REQUIRED ACTION
Give back the full listing that follows exactly as it reads.

★ ★ ★ ★

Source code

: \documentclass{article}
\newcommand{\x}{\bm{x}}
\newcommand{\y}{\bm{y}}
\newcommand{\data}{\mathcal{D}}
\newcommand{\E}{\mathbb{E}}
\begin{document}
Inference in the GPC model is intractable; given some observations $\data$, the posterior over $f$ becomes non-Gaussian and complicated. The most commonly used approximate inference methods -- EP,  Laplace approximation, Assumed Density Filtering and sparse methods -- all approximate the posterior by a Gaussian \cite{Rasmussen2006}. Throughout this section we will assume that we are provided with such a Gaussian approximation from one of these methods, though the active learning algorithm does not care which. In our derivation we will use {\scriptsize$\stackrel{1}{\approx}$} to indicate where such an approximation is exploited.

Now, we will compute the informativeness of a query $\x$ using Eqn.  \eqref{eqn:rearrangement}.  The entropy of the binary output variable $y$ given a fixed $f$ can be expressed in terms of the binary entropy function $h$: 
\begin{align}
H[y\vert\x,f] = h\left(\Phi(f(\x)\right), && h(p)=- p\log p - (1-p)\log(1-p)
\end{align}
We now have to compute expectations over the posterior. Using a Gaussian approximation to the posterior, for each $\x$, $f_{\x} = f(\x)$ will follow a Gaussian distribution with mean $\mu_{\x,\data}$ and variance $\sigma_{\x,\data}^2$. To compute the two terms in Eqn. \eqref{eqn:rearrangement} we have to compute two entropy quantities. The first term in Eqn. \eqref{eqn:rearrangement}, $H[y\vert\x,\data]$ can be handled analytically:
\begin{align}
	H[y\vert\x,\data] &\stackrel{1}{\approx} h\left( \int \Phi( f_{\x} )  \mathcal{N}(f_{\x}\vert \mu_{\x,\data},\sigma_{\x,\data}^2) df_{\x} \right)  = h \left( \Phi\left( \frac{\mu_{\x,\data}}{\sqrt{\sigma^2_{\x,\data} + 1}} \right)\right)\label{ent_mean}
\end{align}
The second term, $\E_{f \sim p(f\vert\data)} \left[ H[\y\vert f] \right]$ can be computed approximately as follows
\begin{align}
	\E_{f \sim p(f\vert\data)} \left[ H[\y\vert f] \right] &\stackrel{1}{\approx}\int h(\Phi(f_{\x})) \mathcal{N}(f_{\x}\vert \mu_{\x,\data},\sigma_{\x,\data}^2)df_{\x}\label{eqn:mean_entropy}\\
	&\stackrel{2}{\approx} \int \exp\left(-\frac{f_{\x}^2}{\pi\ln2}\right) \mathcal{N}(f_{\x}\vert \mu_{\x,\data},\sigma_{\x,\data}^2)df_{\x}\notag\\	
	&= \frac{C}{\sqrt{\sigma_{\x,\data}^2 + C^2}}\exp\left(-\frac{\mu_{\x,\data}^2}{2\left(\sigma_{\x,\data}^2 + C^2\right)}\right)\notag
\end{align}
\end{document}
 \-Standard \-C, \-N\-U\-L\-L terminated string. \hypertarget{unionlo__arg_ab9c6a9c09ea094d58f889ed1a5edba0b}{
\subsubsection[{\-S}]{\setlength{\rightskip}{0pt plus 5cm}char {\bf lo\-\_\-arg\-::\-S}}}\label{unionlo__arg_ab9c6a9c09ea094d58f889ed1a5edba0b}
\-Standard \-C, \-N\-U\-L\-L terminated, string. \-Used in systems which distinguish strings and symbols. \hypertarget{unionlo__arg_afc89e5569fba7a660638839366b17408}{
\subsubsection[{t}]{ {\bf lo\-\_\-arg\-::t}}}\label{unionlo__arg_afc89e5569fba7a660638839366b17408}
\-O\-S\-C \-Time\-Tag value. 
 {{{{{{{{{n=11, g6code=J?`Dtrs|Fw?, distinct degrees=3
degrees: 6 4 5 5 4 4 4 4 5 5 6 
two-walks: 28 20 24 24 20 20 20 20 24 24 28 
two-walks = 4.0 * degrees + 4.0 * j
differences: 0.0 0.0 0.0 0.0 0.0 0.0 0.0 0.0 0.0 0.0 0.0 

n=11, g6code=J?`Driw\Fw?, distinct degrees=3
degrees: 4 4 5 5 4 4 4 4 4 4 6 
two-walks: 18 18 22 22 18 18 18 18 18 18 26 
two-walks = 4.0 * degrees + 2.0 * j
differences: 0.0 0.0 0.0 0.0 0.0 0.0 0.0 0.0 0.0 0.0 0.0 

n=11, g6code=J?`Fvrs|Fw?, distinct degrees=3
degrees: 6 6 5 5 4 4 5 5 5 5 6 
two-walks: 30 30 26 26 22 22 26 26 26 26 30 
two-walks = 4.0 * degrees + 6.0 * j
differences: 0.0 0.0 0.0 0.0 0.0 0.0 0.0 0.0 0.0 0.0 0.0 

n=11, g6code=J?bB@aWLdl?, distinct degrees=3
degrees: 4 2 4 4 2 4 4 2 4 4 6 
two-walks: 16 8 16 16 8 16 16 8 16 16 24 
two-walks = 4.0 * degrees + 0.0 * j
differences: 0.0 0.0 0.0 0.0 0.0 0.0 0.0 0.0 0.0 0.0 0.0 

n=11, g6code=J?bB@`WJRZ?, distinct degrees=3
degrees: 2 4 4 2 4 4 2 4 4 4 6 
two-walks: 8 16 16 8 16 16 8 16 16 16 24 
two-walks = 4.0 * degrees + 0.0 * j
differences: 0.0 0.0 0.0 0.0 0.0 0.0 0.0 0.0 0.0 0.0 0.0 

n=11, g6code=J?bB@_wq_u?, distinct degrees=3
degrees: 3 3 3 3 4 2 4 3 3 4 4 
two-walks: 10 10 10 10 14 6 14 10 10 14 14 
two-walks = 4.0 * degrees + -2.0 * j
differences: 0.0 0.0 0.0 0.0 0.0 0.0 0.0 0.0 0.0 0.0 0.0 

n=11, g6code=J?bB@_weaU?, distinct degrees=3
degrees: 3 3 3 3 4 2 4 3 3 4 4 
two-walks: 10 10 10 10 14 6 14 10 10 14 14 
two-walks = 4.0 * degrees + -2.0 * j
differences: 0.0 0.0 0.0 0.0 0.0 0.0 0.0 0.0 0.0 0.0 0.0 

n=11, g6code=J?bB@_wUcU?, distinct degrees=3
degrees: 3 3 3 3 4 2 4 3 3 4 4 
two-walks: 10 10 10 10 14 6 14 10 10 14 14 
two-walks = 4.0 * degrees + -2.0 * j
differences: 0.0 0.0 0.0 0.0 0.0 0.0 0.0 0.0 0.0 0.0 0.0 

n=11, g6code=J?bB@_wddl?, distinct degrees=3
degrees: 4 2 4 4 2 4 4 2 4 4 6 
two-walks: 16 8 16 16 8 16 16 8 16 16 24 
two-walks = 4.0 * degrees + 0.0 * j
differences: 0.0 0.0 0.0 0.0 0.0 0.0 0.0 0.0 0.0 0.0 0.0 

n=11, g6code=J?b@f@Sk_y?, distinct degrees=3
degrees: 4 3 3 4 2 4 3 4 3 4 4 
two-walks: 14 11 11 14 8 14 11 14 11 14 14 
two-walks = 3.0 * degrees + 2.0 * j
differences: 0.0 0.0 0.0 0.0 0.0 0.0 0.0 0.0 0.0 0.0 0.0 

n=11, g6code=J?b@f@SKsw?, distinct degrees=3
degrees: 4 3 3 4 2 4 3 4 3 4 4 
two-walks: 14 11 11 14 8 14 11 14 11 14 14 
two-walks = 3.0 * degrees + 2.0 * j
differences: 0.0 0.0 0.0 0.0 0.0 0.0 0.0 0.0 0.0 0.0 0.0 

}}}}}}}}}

★ ★ ★ ★

RESPONSE TO THIS EXERCISE
Source code

: \documentclass{article}
\newcommand{\x}{\bm{x}}
\newcommand{\y}{\bm{y}}
\newcommand{\data}{\mathcal{D}}
\newcommand{\E}{\mathbb{E}}
\begin{document}
Inference in the GPC model is intractable; given some observations $\data$, the posterior over $f$ becomes non-Gaussian and complicated. The most commonly used approximate inference methods -- EP,  Laplace approximation, Assumed Density Filtering and sparse methods -- all approximate the posterior by a Gaussian \cite{Rasmussen2006}. Throughout this section we will assume that we are provided with such a Gaussian approximation from one of these methods, though the active learning algorithm does not care which. In our derivation we will use {\scriptsize$\stackrel{1}{\approx}$} to indicate where such an approximation is exploited.

Now, we will compute the informativeness of a query $\x$ using Eqn.  \eqref{eqn:rearrangement}.  The entropy of the binary output variable $y$ given a fixed $f$ can be expressed in terms of the binary entropy function $h$: 
\begin{align}
H[y\vert\x,f] = h\left(\Phi(f(\x)\right), && h(p)=- p\log p - (1-p)\log(1-p)
\end{align}
We now have to compute expectations over the posterior. Using a Gaussian approximation to the posterior, for each $\x$, $f_{\x} = f(\x)$ will follow a Gaussian distribution with mean $\mu_{\x,\data}$ and variance $\sigma_{\x,\data}^2$. To compute the two terms in Eqn. \eqref{eqn:rearrangement} we have to compute two entropy quantities. The first term in Eqn. \eqref{eqn:rearrangement}, $H[y\vert\x,\data]$ can be handled analytically:
\begin{align}
	H[y\vert\x,\data] &\stackrel{1}{\approx} h\left( \int \Phi( f_{\x} )  \mathcal{N}(f_{\x}\vert \mu_{\x,\data},\sigma_{\x,\data}^2) df_{\x} \right)  = h \left( \Phi\left( \frac{\mu_{\x,\data}}{\sqrt{\sigma^2_{\x,\data} + 1}} \right)\right)\label{ent_mean}
\end{align}
The second term, $\E_{f \sim p(f\vert\data)} \left[ H[\y\vert f] \right]$ can be computed approximately as follows
\begin{align}
	\E_{f \sim p(f\vert\data)} \left[ H[\y\vert f] \right] &\stackrel{1}{\approx}\int h(\Phi(f_{\x})) \mathcal{N}(f_{\x}\vert \mu_{\x,\data},\sigma_{\x,\data}^2)df_{\x}\label{eqn:mean_entropy}\\
	&\stackrel{2}{\approx} \int \exp\left(-\frac{f_{\x}^2}{\pi\ln2}\right) \mathcal{N}(f_{\x}\vert \mu_{\x,\data},\sigma_{\x,\data}^2)df_{\x}\notag\\	
	&= \frac{C}{\sqrt{\sigma_{\x,\data}^2 + C^2}}\exp\left(-\frac{\mu_{\x,\data}^2}{2\left(\sigma_{\x,\data}^2 + C^2\right)}\right)\notag
\end{align}
\end{document}
 \-Standard \-C, \-N\-U\-L\-L terminated string. \hypertarget{unionlo__arg_ab9c6a9c09ea094d58f889ed1a5edba0b}{
\subsubsection[{\-S}]{\setlength{\rightskip}{0pt plus 5cm}char {\bf lo\-\_\-arg\-::\-S}}}\label{unionlo__arg_ab9c6a9c09ea094d58f889ed1a5edba0b}
\-Standard \-C, \-N\-U\-L\-L terminated, string. \-Used in systems which distinguish strings and symbols. \hypertarget{unionlo__arg_afc89e5569fba7a660638839366b17408}{
\subsubsection[{t}]{ {\bf lo\-\_\-arg\-::t}}}\label{unionlo__arg_afc89e5569fba7a660638839366b17408}
\-O\-S\-C \-Time\-Tag value. 
 {{{{{{{{{n=11, g6code=J?`Dtrs|Fw?, distinct degrees=3
degrees: 6 4 5 5 4 4 4 4 5 5 6 
two-walks: 28 20 24 24 20 20 20 20 24 24 28 
two-walks = 4.0 * degrees + 4.0 * j
differences: 0.0 0.0 0.0 0.0 0.0 0.0 0.0 0.0 0.0 0.0 0.0 

n=11, g6code=J?`Driw\Fw?, distinct degrees=3
degrees: 4 4 5 5 4 4 4 4 4 4 6 
two-walks: 18 18 22 22 18 18 18 18 18 18 26 
two-walks = 4.0 * degrees + 2.0 * j
differences: 0.0 0.0 0.0 0.0 0.0 0.0 0.0 0.0 0.0 0.0 0.0 

n=11, g6code=J?`Fvrs|Fw?, distinct degrees=3
degrees: 6 6 5 5 4 4 5 5 5 5 6 
two-walks: 30 30 26 26 22 22 26 26 26 26 30 
two-walks = 4.0 * degrees + 6.0 * j
differences: 0.0 0.0 0.0 0.0 0.0 0.0 0.0 0.0 0.0 0.0 0.0 

n=11, g6code=J?bB@aWLdl?, distinct degrees=3
degrees: 4 2 4 4 2 4 4 2 4 4 6 
two-walks: 16 8 16 16 8 16 16 8 16 16 24 
two-walks = 4.0 * degrees + 0.0 * j
differences: 0.0 0.0 0.0 0.0 0.0 0.0 0.0 0.0 0.0 0.0 0.0 

n=11, g6code=J?bB@`WJRZ?, distinct degrees=3
degrees: 2 4 4 2 4 4 2 4 4 4 6 
two-walks: 8 16 16 8 16 16 8 16 16 16 24 
two-walks = 4.0 * degrees + 0.0 * j
differences: 0.0 0.0 0.0 0.0 0.0 0.0 0.0 0.0 0.0 0.0 0.0 

n=11, g6code=J?bB@_wq_u?, distinct degrees=3
degrees: 3 3 3 3 4 2 4 3 3 4 4 
two-walks: 10 10 10 10 14 6 14 10 10 14 14 
two-walks = 4.0 * degrees + -2.0 * j
differences: 0.0 0.0 0.0 0.0 0.0 0.0 0.0 0.0 0.0 0.0 0.0 

n=11, g6code=J?bB@_weaU?, distinct degrees=3
degrees: 3 3 3 3 4 2 4 3 3 4 4 
two-walks: 10 10 10 10 14 6 14 10 10 14 14 
two-walks = 4.0 * degrees + -2.0 * j
differences: 0.0 0.0 0.0 0.0 0.0 0.0 0.0 0.0 0.0 0.0 0.0 

n=11, g6code=J?bB@_wUcU?, distinct degrees=3
degrees: 3 3 3 3 4 2 4 3 3 4 4 
two-walks: 10 10 10 10 14 6 14 10 10 14 14 
two-walks = 4.0 * degrees + -2.0 * j
differences: 0.0 0.0 0.0 0.0 0.0 0.0 0.0 0.0 0.0 0.0 0.0 

n=11, g6code=J?bB@_wddl?, distinct degrees=3
degrees: 4 2 4 4 2 4 4 2 4 4 6 
two-walks: 16 8 16 16 8 16 16 8 16 16 24 
two-walks = 4.0 * degrees + 0.0 * j
differences: 0.0 0.0 0.0 0.0 0.0 0.0 0.0 0.0 0.0 0.0 0.0 

n=11, g6code=J?b@f@Sk_y?, distinct degrees=3
degrees: 4 3 3 4 2 4 3 4 3 4 4 
two-walks: 14 11 11 14 8 14 11 14 11 14 14 
two-walks = 3.0 * degrees + 2.0 * j
differences: 0.0 0.0 0.0 0.0 0.0 0.0 0.0 0.0 0.0 0.0 0.0 

n=11, g6code=J?b@f@SKsw?, distinct degrees=3
degrees: 4 3 3 4 2 4 3 4 3 4 4 
two-walks: 14 11 11 14 8 14 11 14 11 14 14 
two-walks = 3.0 * degrees + 2.0 * j
differences: 0.0 0.0 0.0 0.0 0.0 0.0 0.0 0.0 0.0 0.0 0.0 

}}}}}}}}}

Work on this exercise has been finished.